Assim, alguns serviços contraindicam retransplante hepático nos casos de recurrência do VHC(11).

Como não existe nenhum esquema profilático eficaz, é importante determinar os fatores de risco de recurrência do VHC após TH para que se possa, mediante intervenções apropriadas, reduzir a taxa e a agressividade dessa complicação.

Um dos fatores de risco mais importantes é o esquema de imunossupressão, principalmente com o uso de corticóides em doses elevadas, OKT3 (anticorpo monoclonal) e globulina antilinfocítica para tratar rejeição hepática celular (rejeição aguda)(10, 22). Recentemente, alguns autores sugeriram que o THDV é associado a maior risco de recurrência do VHC do que o THDF(8, 9, 21, 27).

SCHIANO et al.(21) relataram maior replicação do VHC em receptores de THDV, cujos possíveis mecanismos são: 1) proliferação celular acelerada nos receptores do THDV causaria alterações celulares que facilitariam a entrada do VHC nos hepatócitos ou promoveriam a replicação viral; 2) células hepáticas com estado funcional superior; 3) inoculação viral maior devida à captação mais eficiente e a menor perda durante o transplante; e 4) o menor tamanho do enxerto reduziria a capacidade de metabolizar medicamentos, resultando em maior imunossupressão e menor defesa antiviral. Outros mecanismos foram sugeridos, incluindo a hipótese de que a maior compatibilidade HLA entre doador e receptor nos THDV facilitaria a recurrência do VHC neste tipo de transplante(25).
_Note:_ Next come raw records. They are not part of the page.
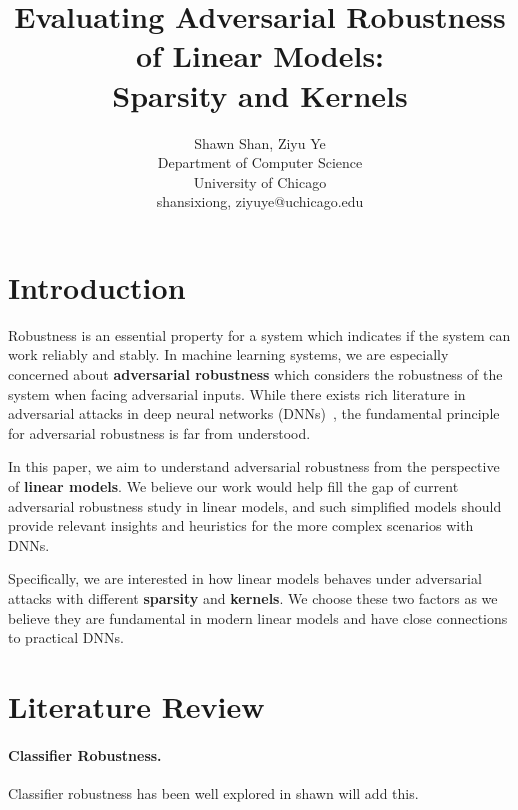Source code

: \documentclass{article}
\title{Evaluating Adversarial Robustness of Linear Models:\\Sparsity and Kernels}
\author{%
  Shawn Shan, Ziyu Ye \\
  Department of Computer Science\\
  University of Chicago\\
  {shansixiong, ziyuye}@uchicago.edu \\
}
\newcommand{\fixme}[1]{{\color{red} #1}}
\begin{document}
\maketitle


\section{Introduction}
Robustness is an essential property for a system which indicates if the system can work reliably and stably. In machine learning systems, we are especially concerned about \textbf{adversarial robustness} which considers the robustness of the system when facing adversarial inputs. While there exists rich literature in adversarial attacks in deep neural networks (DNNs)~\cite{hao2020adversarial}, the fundamental principle for adversarial robustness is far from understood.

In this paper, we aim to understand adversarial robustness from the perspective of \textbf{linear models}. We believe our work would help fill the gap of current adversarial robustness study in linear models, and such simplified models should provide relevant insights and heuristics for the more complex scenarios with DNNs.

Specifically, we are interested in how linear models behaves under adversarial attacks with different \textbf{sparsity} and \textbf{kernels}. We choose these two factors as we believe they are fundamental in modern linear models and have close connections to practical DNNs.


\section{Literature Review}
\paragraph{Classifier Robustness.} Classifier robustness has been well explored in \fixme{shawn will add this.}
\end{document}
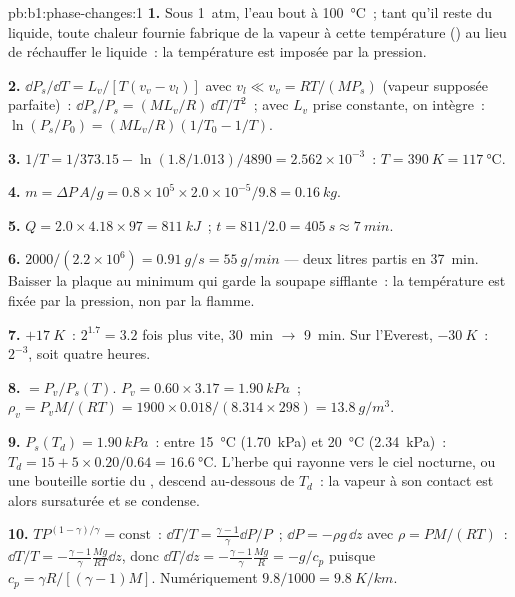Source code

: \begin{solution}{pb:b1:phase-changes:1}
\textbf{1.} Sous \qty{1}{atm}, l'eau bout à \qty{100}{\degreeCelsius}~; tant
qu'il reste du liquide, toute chaleur fournie fabrique de la vapeur à cette
température () au lieu de réchauffer le liquide~: la température
est imposée par la pression.

\textbf{2.} $\dd P_s/\dd T = L_v/[T(v_v - v_l)]$ avec $v_l \ll v_v = RT/(MP_s)$
(vapeur supposée parfaite)~: $\dd P_s/P_s = (ML_v/R)\,\dd T/T^2$~; avec $L_v$
prise constante, on intègre~: $\ln(P_s/P_0) = (ML_v/R)(1/T_0 - 1/T)$.

\textbf{3.} $1/T = 1/373.15 - \ln(1.8/1.013)/4890 = 2.562 \times 10^{-3}$~: $T =
\qty{390}{K} = \qty{117}{\degreeCelsius}$.

\textbf{4.} $m = \Delta P\,A/g = 0.8 \times 10^5 \times 2.0 \times 10^{-5}/9.8 =
\qty{0.16}{kg}$.

\textbf{5.} $Q = 2.0 \times 4.18 \times 97 = \qty{811}{kJ}$~; $t = 811/2.0 =
\qty{405}{s} \approx \qty{7}{min}$.

\textbf{6.} $2000/(2.2 \times 10^6) = \qty{0.91}{g/s} = \qty{55}{g/min}$ --- deux
litres partis en \qty{37}{min}. Baisser la plaque au minimum qui garde la
soupape sifflante~: la température est fixée par la pression, non par la flamme.

\textbf{7.} $+\qty{17}{K}$~: $2^{1.7} = 3.2$ fois plus vite, \qty{30}{min}
$\to$ \qty{9}{min}. Sur l'Everest, $-\qty{30}{K}$~: $2^{-3}$, soit quatre heures.

\textbf{8.}  $= P_v/P_s(T)$. $P_v = 0.60 \times 3.17 =
\qty{1.90}{kPa}$~; $\rho_v = P_vM/(RT) = 1900 \times 0.018/(8.314 \times 298) =
\qty{13.8}{g/m^3}$.

\textbf{9.} $P_s(T_d) = \qty{1.90}{kPa}$~: entre \qty{15}{\degreeCelsius}
(\qty{1.70}{kPa}) et \qty{20}{\degreeCelsius} (\qty{2.34}{kPa})~: $T_d = 15 + 5 \times 0.20/0.64
= \qty{16.6}{\degreeCelsius}$. L'herbe qui rayonne vers le ciel nocturne, ou une
bouteille sortie du , descend au-dessous de $T_d$~: la vapeur à son
contact est alors sursaturée et se condense.

\textbf{10.} $TP^{(1-\gamma)/\gamma} = \text{const}$~: $\dd T/T = \frac{\gamma - 1}{\gamma}
\dd P/P$~; $\dd P = -\rho g\,\dd z$ avec $\rho = PM/(RT)$~: $\dd T/T = -\frac{\gamma -
1}{\gamma}\frac{Mg}{RT}\dd z$, donc $\dd T/\dd z = -\frac{\gamma - 1}{\gamma}\frac{Mg}{R} =
-g/c_p$ puisque $c_p = \gamma R/[(\gamma - 1)M]$. Numériquement $9.8/1000 = \qty{9.8}{K/km}$.


\end{solution}
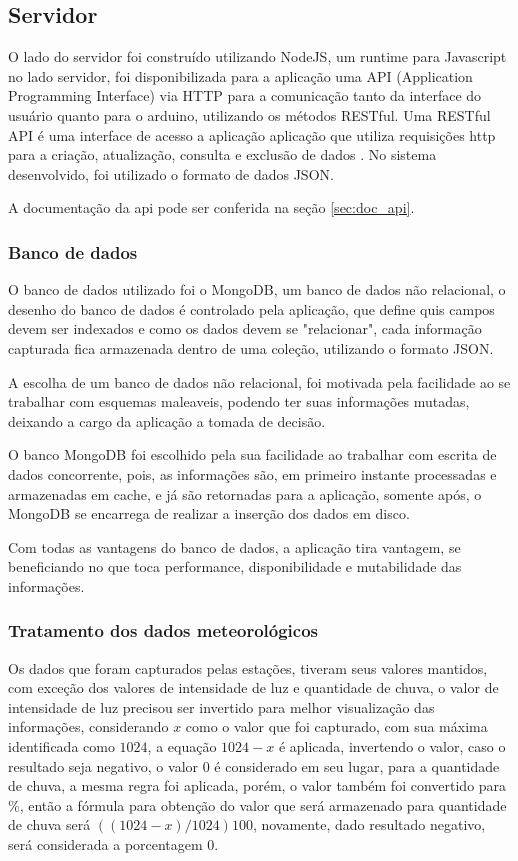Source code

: \subsection{Servidor}
\label{sec:servidor}

O lado do servidor foi construído utilizando NodeJS, um runtime para Javascript no lado servidor, foi disponibilizada para a aplicação uma API (Application Programming Interface) via HTTP para a comunicação tanto da interface do usuário quanto para o arduino, utilizando os métodos RESTful.
Uma RESTful API é uma interface de acesso a aplicação aplicação que utiliza requisições http para a criação, atualização, consulta e exclusão de dados \cite{restful_api}. No sistema desenvolvido, foi utilizado o formato de dados JSON.

A documentação da api pode ser conferida na seção \ref{sec:doc_api}.

\subsubsection{Banco de dados}

O banco de dados utilizado foi o MongoDB, um banco de dados não relacional, o desenho do banco de dados é controlado pela aplicação, que define quis campos devem ser indexados e como os dados devem se "relacionar", cada informação capturada fica armazenada dentro de uma coleção, utilizando o formato JSON.

A escolha de um banco de dados não relacional, foi motivada pela facilidade ao se trabalhar com esquemas maleaveis, podendo ter suas informações mutadas, deixando a cargo da aplicação a tomada de decisão.

O banco MongoDB foi escolhido pela sua facilidade ao trabalhar com escrita de dados concorrente, pois, as informações são, em primeiro instante processadas e armazenadas em cache, e já são retornadas para a aplicação, somente após, o MongoDB se encarrega de realizar a inserção dos dados em disco.

Com todas as vantagens do banco de dados, a aplicação tira vantagem, se beneficiando no que toca performance, disponibilidade e mutabilidade das informações.

\subsubsection{Tratamento dos dados meteorológicos}
\label{sec:tratamento_dados}

Os dados que foram capturados pelas estações, tiveram seus valores mantidos, com exceção dos valores de intensidade de luz e quantidade de chuva, o valor de intensidade de luz precisou ser invertido para melhor visualização das informações, considerando $x$ como o valor que foi capturado, com sua máxima identificada como $1024$, a equação $1024 - x$ é aplicada, invertendo o valor, caso o resultado seja negativo, o valor $0$ é considerado em seu lugar, para a quantidade de chuva, a mesma regra foi aplicada, porém, o valor também foi convertido para \%, então a fórmula para obtenção do valor que será armazenado para quantidade de chuva será $((1024-x)/1024)100$, novamente, dado resultado negativo, será considerada a porcentagem $0$.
O presente estudo mostrou que a taxa de recurrência do VHC é igual após THDF e THDV. HUMAR et al.(11) também relataram que a taxa de recurrência do VHC pós- THDF é semelhante à observada pós-THDV e pós-"split liver" (fígado bipartido), ou seja, de doadores que foram submetidos a ressecção hepática. Estes dados sugerem que a regeneração hepática não altera a recurrência de hepatite C como inicialmente foi hipotetizado. Outros autores também não observaram diferença na recurrência do VHC entre THDF e THDV(10, 17, 25, 28). Outro estudo recente demonstrou que a sobrevida do paciente e do enxerto é similar após THDF e THDV (18). Os achados desse estudo são particularmente importantes porque são baseados nos dados do Registro Científico de Receptores de Transplantes dos Estados Unidos desde 1999, o maior número de transplantes hepáticos avaliados até o presente. A discrepância dos estudos anteriores com os atuais pode ser devida ao pequeno número de THDV incluídos nos estudos iniciais.

A disfunção hepática é geralmente menos intensa nos receptores de THDV do que nos de THDF(13, 18). As características clínicas e laboratoriais dos pacientes dos dois grupos foram similares no presente estudo, exceto pelo TAP que era mais elevado no grupo de THDV. Dados similares foram obtidos em outros estudos (13, 18).

O esquema de imunossupressão pode influenciar a replicação do VHC(9, 12).

GARCIA-RETORTILLO et al.(9) relataram que 5 de 7 pacientes que não receberam corticóide no esquema de imunossupressor pós-TH tiveram redução na carga viral do VHC, enquanto redução similar foi observada em somente 1 de 13 pacientes que receberam corticóide. Estes dados sugerem que a ausência de corticóide no esquema imunossupressor pós-TH pode reduzir a replicação viral. No presente estudo, o mesmo esquema imunossupressor foi utilizado nos receptores de THDF e de THDV. A percentagem de pacientes que apresentou rejeição celular (rejeição aguda) foi similar nos dois grupos desta série. Estes dados minimizam a influência dos imunossupressores nos resultados deste estudo.

CONCLUSÃO A recidiva do VHC é similar nos receptores de THDF e THDV. Os dados desse e de outros estudos recentes sugerem que a presença do VHC não deve influenciar na decisão de indicação de THDV.